- [TASK INSTRUCTIONS]: How many lines of these entries include the string "with"? State the number alone.

────

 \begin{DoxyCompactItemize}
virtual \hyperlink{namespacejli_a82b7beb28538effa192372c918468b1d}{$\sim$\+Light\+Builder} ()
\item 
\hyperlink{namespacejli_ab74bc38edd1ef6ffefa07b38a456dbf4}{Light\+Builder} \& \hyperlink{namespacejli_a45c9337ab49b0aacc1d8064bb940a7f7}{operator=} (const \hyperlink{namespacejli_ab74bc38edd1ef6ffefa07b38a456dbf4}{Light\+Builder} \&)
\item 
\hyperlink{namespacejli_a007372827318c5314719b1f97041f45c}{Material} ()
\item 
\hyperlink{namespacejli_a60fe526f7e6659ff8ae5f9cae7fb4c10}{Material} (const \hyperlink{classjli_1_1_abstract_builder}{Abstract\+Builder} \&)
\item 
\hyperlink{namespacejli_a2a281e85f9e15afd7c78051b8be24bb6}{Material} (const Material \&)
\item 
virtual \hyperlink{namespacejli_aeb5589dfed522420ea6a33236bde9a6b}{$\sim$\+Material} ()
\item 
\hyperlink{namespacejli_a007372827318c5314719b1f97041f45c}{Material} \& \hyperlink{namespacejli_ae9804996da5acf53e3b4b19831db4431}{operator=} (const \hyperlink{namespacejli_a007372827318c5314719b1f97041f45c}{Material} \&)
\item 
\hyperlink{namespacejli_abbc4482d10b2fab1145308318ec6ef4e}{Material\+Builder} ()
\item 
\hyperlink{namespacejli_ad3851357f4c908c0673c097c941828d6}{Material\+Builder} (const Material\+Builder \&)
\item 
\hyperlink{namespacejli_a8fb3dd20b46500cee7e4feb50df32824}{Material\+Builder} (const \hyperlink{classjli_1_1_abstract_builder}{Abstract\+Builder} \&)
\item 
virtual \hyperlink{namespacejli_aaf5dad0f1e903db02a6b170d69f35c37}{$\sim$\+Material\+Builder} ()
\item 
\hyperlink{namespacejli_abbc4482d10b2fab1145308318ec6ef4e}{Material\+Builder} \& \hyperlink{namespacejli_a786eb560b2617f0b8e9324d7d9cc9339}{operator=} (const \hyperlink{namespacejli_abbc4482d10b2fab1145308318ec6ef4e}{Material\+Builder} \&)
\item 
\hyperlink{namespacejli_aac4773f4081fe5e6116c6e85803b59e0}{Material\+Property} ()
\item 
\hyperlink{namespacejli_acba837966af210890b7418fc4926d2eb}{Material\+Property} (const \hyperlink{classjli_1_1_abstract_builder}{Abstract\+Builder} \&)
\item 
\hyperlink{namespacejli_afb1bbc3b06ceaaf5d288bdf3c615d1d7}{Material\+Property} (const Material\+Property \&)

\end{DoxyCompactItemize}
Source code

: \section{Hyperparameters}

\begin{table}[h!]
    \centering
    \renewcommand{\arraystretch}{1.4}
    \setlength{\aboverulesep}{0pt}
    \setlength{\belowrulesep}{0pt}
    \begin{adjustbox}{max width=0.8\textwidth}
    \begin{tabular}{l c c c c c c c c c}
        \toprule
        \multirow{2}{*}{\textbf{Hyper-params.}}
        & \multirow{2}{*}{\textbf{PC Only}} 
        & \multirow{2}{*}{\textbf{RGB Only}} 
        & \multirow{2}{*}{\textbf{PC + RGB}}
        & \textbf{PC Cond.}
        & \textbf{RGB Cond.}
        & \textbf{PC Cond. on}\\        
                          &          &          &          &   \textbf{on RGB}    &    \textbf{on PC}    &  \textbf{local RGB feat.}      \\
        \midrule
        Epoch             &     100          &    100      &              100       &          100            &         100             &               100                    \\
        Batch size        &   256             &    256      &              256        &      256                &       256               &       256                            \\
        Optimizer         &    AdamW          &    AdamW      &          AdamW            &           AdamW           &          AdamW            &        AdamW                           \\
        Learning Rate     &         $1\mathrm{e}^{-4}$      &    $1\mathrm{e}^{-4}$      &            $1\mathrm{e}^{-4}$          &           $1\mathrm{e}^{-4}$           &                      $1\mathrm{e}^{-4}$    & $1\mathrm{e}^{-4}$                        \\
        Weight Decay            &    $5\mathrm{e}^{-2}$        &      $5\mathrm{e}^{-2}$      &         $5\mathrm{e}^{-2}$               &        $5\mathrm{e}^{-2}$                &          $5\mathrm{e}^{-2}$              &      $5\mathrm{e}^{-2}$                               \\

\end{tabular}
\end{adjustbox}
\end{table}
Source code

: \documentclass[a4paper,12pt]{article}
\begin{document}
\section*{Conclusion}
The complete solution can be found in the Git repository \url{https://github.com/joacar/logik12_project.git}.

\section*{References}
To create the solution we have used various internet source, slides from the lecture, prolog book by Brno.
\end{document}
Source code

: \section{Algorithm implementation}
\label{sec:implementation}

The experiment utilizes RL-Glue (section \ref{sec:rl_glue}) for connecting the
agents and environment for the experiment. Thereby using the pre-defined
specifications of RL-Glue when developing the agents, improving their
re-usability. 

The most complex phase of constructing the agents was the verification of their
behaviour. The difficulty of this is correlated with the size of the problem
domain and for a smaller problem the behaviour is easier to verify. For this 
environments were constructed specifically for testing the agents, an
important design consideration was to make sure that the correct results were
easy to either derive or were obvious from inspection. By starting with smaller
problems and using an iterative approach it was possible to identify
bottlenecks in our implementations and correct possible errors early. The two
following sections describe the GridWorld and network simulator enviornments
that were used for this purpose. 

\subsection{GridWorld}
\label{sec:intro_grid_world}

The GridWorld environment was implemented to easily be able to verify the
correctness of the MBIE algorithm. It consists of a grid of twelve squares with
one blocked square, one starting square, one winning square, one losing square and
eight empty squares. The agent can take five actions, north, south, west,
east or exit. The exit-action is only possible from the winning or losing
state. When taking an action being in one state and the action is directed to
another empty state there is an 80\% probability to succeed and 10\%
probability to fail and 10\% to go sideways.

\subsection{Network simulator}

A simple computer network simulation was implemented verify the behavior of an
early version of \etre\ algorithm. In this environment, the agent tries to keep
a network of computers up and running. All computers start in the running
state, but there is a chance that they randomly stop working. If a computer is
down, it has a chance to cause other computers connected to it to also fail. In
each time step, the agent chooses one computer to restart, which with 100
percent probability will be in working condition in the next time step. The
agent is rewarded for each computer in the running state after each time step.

────

- [EXERCISE RESULT]: 4